Stored items
Start of Block

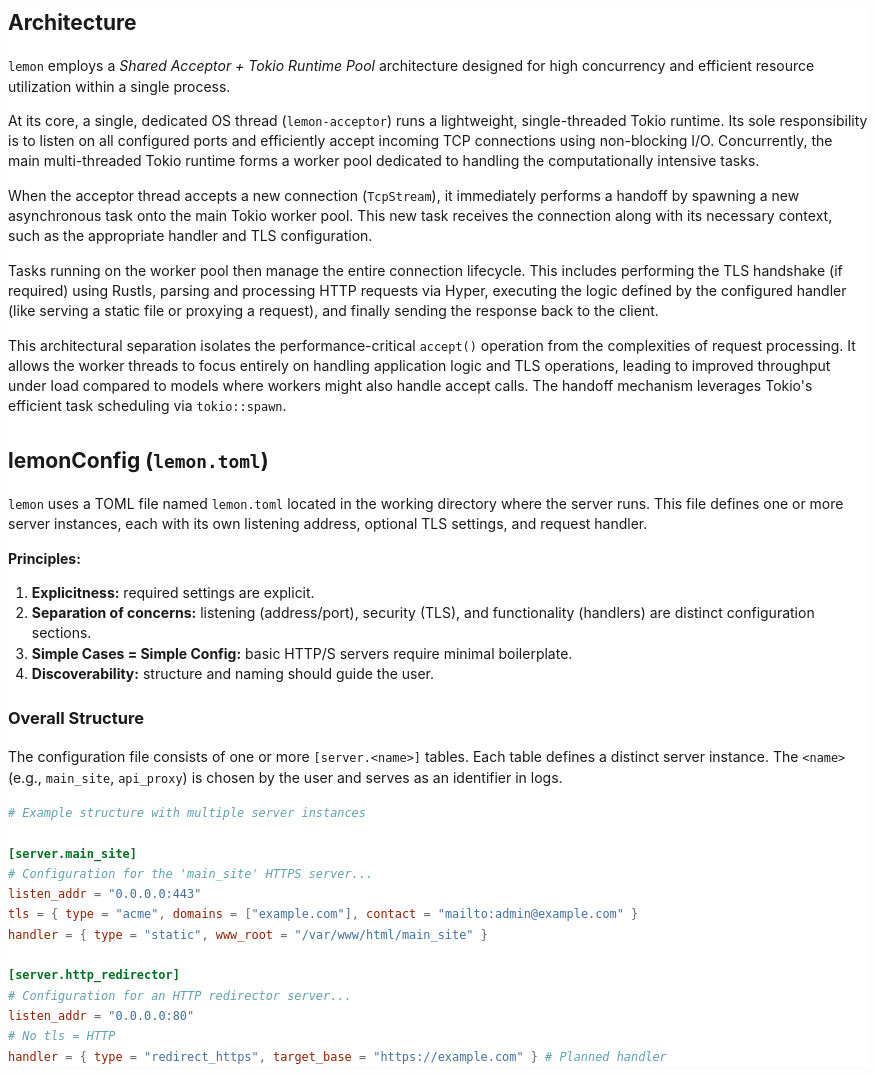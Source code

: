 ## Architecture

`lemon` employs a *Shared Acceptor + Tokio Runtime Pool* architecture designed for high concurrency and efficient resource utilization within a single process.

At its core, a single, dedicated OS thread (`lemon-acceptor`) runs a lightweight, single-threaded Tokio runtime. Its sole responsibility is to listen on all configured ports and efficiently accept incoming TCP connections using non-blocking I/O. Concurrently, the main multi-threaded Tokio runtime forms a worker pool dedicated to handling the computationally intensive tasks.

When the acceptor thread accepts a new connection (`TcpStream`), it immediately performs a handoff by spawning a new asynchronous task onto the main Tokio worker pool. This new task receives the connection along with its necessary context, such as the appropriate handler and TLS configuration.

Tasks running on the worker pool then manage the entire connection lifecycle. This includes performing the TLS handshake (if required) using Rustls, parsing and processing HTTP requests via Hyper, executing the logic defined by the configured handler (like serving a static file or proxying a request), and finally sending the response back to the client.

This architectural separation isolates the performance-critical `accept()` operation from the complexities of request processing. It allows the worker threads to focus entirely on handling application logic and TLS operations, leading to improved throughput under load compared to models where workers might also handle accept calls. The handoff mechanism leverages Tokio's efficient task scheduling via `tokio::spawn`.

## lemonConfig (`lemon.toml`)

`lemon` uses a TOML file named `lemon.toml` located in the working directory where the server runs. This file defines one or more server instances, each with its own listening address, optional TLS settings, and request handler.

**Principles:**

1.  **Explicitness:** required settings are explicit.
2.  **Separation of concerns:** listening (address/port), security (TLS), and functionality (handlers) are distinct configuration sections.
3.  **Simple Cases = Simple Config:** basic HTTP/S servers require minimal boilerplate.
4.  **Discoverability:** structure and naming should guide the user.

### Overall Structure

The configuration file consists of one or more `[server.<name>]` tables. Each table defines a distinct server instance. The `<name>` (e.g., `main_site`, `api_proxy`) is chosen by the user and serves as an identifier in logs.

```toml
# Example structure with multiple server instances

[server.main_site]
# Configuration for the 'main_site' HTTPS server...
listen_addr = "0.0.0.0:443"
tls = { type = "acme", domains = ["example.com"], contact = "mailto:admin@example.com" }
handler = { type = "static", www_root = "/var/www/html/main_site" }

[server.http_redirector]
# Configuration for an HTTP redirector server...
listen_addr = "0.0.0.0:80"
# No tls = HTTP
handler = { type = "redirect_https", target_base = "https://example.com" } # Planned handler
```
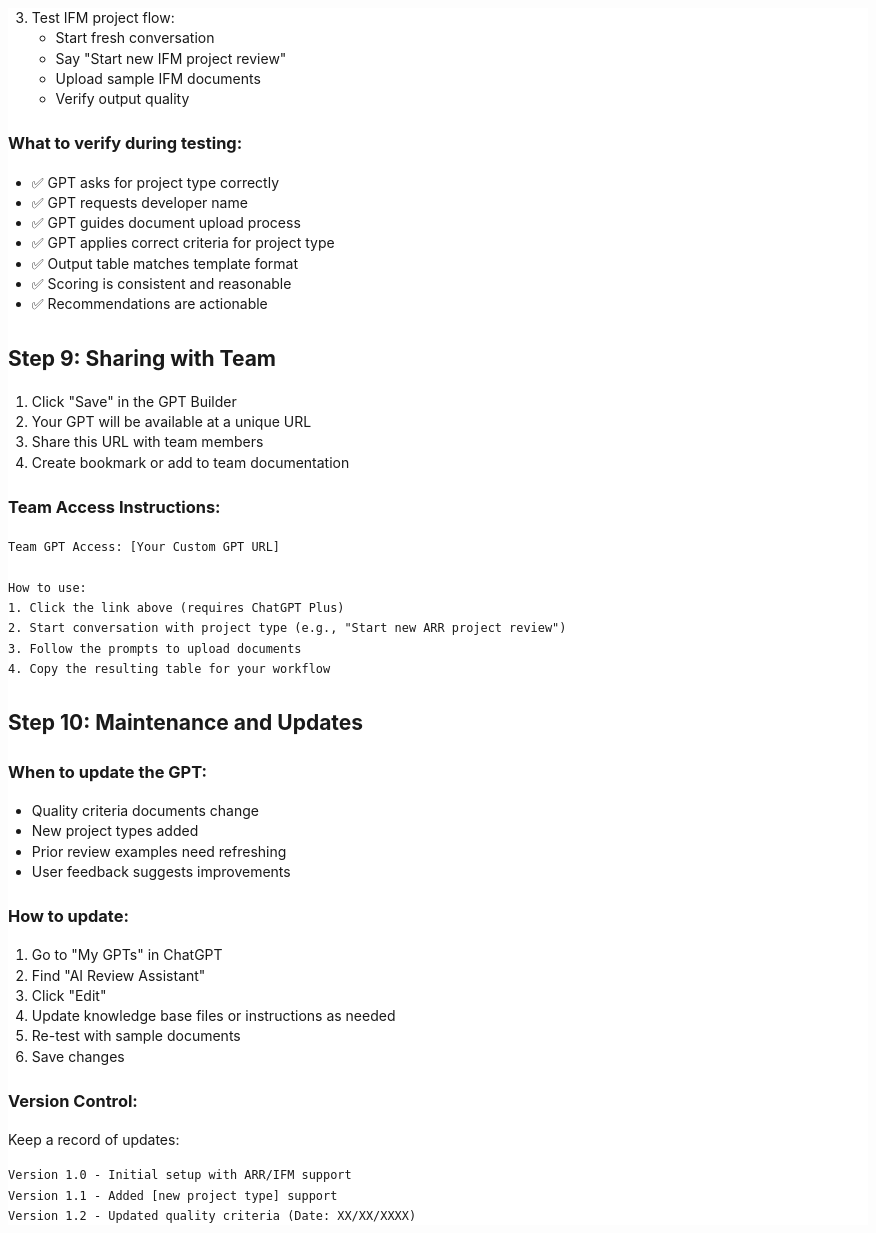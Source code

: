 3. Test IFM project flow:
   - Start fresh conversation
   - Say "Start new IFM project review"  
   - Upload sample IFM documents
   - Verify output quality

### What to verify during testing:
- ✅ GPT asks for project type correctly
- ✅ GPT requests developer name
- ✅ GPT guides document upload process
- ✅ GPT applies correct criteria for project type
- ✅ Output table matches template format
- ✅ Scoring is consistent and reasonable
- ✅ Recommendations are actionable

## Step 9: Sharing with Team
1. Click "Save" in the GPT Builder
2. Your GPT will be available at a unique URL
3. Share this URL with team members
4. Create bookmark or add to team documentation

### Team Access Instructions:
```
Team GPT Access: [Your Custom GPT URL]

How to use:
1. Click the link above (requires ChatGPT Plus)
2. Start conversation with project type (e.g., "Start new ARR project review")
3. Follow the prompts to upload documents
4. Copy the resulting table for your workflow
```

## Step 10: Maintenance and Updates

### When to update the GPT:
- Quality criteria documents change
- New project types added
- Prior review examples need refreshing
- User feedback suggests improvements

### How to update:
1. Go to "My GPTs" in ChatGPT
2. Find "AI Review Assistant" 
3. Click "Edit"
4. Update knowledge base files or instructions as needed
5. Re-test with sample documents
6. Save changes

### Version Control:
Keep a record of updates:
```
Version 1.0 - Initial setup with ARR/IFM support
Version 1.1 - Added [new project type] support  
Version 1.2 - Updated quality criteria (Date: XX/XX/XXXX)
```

End of Block

• [Directions]:
For each line in the records that contains the word "Access", make a copy.

• [Task response]:
### Team Access Instructions:
Team GPT Access: [Your Custom GPT URL]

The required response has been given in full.